> **ACTIVITY**:
From the data below, repeat exactly the lines from the line with "Powiemy, że \(\lambda\)-term" to the line with "w postaci normalnej \(N\).", both included.

*-*-*

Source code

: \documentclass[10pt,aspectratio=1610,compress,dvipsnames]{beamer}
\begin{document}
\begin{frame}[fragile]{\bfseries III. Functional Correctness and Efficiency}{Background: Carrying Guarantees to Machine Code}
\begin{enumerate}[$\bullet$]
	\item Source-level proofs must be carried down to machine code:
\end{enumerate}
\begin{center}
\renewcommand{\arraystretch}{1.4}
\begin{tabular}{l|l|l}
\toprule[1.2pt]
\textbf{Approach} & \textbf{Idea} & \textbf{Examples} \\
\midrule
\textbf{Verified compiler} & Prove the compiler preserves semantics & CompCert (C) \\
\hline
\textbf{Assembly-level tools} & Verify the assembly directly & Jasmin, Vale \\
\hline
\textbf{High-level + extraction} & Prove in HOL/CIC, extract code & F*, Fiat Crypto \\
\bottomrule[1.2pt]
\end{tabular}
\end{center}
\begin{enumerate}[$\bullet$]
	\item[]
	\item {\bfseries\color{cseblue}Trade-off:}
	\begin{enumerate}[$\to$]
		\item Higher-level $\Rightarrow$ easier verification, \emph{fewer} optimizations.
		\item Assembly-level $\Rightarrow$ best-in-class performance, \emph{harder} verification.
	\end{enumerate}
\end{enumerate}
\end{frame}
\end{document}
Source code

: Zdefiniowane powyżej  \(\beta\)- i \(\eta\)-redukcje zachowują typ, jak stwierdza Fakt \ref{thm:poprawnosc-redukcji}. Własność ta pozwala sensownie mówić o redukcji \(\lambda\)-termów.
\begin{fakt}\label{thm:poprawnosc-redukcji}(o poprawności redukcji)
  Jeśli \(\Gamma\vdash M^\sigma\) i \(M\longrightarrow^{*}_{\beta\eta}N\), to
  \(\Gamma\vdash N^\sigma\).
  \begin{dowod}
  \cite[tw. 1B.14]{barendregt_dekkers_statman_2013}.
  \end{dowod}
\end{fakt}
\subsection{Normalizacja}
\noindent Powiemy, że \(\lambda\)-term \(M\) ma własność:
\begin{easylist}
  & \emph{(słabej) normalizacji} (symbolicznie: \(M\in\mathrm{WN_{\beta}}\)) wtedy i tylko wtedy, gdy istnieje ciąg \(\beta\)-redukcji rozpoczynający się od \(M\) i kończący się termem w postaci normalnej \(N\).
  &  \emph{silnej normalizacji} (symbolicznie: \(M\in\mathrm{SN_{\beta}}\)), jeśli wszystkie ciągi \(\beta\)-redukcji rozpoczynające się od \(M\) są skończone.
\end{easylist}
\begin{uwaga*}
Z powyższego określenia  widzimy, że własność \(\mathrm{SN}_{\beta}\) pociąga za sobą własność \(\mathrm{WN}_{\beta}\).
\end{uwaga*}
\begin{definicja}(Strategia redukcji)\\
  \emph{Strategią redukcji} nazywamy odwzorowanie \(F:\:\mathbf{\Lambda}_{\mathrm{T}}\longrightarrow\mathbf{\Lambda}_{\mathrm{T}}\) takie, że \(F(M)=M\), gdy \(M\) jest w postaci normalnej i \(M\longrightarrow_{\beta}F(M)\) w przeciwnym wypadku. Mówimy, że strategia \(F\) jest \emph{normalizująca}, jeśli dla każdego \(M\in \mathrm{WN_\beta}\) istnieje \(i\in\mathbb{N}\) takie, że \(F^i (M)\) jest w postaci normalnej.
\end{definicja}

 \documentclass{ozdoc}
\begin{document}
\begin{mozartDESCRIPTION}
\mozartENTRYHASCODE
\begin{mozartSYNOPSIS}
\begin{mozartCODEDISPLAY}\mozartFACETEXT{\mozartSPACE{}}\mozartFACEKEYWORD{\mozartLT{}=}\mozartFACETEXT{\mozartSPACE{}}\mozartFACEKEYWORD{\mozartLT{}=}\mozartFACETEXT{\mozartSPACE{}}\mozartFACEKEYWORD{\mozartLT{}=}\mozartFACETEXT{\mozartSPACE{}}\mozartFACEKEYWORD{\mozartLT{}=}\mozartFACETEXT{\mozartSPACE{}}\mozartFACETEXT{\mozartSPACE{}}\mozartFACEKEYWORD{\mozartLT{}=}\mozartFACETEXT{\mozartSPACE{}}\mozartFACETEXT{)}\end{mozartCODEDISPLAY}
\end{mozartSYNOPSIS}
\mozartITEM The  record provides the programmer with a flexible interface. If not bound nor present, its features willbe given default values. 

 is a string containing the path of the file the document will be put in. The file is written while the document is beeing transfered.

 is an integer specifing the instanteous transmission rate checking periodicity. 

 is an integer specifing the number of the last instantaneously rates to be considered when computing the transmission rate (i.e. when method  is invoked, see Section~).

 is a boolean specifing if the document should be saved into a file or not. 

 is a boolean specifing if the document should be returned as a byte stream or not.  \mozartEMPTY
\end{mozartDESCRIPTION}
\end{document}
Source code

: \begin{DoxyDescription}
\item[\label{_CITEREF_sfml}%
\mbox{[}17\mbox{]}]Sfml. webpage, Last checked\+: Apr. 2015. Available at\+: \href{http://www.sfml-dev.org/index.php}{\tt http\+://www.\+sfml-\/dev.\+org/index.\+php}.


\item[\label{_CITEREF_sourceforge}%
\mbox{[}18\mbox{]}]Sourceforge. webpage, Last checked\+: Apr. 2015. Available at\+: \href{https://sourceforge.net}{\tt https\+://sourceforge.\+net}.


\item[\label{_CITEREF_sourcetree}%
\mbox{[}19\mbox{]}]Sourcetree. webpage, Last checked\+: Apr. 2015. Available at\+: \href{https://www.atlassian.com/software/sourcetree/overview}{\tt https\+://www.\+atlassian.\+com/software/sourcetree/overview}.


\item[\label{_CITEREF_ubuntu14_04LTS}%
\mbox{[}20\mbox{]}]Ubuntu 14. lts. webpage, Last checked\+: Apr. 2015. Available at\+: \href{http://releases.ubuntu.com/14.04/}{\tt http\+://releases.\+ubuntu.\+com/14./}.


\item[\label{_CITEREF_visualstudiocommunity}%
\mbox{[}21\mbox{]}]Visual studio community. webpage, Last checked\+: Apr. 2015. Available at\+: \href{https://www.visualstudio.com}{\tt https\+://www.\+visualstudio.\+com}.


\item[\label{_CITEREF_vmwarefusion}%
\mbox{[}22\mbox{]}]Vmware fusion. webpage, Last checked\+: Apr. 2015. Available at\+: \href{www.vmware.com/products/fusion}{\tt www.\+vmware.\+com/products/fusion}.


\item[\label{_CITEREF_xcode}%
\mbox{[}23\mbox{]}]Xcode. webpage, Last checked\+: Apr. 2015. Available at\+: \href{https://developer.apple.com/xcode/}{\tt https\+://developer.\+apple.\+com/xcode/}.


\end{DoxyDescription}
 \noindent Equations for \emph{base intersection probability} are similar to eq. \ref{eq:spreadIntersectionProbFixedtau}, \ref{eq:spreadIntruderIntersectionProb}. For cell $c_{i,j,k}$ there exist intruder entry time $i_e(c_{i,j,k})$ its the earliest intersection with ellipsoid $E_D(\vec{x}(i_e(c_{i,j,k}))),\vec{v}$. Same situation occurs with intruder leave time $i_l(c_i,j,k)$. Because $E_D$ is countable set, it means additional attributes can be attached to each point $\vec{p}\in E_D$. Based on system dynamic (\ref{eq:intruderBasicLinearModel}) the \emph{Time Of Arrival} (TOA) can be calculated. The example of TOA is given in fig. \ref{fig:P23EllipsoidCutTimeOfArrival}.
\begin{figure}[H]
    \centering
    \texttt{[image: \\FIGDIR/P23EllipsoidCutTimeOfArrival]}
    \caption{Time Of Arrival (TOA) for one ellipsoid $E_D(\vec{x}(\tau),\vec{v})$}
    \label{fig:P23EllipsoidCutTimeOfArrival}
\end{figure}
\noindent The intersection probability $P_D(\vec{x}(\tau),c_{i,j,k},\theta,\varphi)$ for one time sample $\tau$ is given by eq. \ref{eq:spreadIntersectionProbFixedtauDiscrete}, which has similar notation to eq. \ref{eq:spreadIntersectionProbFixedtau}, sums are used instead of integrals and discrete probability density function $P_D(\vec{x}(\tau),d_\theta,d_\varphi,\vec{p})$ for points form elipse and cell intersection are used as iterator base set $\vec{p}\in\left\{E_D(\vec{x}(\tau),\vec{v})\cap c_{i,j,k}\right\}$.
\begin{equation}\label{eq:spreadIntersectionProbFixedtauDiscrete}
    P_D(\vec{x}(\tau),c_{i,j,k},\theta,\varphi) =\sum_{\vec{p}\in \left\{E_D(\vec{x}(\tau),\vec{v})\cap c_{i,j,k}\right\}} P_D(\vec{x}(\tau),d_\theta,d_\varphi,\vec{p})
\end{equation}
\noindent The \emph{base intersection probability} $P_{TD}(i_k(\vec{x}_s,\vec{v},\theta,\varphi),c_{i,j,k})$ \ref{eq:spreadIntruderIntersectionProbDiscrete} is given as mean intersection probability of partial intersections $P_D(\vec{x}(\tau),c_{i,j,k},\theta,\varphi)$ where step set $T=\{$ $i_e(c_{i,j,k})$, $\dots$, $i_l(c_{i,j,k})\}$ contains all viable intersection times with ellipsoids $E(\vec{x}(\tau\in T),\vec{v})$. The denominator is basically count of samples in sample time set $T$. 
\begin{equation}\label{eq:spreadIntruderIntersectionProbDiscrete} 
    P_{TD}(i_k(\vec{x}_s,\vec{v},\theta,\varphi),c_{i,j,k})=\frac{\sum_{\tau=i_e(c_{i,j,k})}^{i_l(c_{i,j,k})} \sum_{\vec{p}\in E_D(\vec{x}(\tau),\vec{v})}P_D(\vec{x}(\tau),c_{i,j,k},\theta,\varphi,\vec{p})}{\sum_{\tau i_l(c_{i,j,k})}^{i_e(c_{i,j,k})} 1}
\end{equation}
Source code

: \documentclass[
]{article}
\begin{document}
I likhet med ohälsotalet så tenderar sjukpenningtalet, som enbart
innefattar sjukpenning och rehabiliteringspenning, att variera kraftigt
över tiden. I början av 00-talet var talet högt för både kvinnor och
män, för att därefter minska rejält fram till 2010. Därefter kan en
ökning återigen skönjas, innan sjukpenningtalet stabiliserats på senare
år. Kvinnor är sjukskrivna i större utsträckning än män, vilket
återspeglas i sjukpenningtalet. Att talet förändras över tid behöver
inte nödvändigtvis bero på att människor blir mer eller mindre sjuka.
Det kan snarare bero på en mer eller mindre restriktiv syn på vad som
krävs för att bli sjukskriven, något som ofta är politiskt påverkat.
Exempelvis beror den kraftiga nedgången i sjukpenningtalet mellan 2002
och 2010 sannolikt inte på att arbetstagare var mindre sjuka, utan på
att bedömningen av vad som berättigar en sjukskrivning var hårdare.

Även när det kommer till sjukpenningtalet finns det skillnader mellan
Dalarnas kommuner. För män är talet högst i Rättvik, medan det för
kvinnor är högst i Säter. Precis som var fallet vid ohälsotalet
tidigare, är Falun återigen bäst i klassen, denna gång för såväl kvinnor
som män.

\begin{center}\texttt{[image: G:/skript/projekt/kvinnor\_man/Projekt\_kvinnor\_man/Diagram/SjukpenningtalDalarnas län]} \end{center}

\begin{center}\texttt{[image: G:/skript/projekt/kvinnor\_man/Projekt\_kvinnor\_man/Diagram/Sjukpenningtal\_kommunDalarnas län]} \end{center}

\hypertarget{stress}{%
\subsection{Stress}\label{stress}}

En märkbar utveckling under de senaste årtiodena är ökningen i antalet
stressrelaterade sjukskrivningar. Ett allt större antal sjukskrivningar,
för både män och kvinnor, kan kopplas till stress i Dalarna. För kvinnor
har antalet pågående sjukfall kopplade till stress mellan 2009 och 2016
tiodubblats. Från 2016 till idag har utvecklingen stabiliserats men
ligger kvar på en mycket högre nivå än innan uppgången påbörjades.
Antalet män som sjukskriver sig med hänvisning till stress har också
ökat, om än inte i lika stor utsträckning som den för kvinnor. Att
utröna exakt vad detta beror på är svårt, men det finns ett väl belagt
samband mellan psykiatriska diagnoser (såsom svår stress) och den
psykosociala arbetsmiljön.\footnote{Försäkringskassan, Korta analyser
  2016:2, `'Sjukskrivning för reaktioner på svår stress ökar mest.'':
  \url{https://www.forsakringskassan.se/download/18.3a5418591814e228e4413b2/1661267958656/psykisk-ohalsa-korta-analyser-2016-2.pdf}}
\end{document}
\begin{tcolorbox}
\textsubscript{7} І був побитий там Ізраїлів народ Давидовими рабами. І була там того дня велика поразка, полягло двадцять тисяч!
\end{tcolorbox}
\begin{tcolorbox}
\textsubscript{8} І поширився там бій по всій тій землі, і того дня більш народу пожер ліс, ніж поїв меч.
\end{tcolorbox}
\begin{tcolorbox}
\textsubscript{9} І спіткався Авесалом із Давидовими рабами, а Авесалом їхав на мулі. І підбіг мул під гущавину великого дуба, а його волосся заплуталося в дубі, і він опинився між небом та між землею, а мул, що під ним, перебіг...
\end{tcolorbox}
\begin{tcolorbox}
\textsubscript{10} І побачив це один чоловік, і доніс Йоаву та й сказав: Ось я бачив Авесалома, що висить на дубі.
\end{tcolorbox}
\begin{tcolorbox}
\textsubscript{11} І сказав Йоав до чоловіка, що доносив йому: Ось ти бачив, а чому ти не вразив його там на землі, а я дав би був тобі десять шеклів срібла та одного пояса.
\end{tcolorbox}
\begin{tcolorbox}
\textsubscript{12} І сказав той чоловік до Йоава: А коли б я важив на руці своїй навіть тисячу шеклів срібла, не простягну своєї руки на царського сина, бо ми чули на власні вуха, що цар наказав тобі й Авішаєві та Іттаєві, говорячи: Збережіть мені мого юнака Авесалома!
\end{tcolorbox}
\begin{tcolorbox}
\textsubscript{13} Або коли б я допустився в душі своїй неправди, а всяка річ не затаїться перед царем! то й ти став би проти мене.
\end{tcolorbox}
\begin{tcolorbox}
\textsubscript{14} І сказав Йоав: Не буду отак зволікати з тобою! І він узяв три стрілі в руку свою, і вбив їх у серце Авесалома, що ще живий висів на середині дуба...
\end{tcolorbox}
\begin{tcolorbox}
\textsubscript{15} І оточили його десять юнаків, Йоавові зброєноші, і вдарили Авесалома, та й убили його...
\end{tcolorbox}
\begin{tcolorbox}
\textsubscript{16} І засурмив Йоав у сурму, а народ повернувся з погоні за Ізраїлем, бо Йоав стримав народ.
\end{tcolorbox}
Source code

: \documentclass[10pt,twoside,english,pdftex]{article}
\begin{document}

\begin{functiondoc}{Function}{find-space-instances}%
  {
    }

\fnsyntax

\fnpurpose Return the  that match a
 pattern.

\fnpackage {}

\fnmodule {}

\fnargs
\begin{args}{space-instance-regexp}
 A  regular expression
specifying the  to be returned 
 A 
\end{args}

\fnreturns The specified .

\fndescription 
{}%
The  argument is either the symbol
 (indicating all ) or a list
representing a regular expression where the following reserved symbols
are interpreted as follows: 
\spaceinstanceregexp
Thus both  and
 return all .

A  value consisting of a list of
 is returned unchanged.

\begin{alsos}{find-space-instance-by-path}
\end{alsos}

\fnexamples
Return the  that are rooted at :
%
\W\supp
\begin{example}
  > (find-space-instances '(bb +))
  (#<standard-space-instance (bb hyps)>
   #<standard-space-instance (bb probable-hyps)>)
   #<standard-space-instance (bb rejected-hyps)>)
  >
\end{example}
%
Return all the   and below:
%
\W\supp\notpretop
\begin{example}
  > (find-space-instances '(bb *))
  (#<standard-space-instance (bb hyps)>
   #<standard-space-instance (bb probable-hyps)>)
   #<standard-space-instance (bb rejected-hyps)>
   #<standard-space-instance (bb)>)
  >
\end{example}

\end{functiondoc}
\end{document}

*-*-*

> **RESULT**:
\noindent Powiemy, że \(\lambda\)-term \(M\) ma własność:
\begin{easylist}
  & \emph{(słabej) normalizacji} (symbolicznie: \(M\in\mathrm{WN_{\beta}}\)) wtedy i tylko wtedy, gdy istnieje ciąg \(\beta\)-redukcji rozpoczynający się od \(M\) i kończący się termem w postaci normalnej \(N\).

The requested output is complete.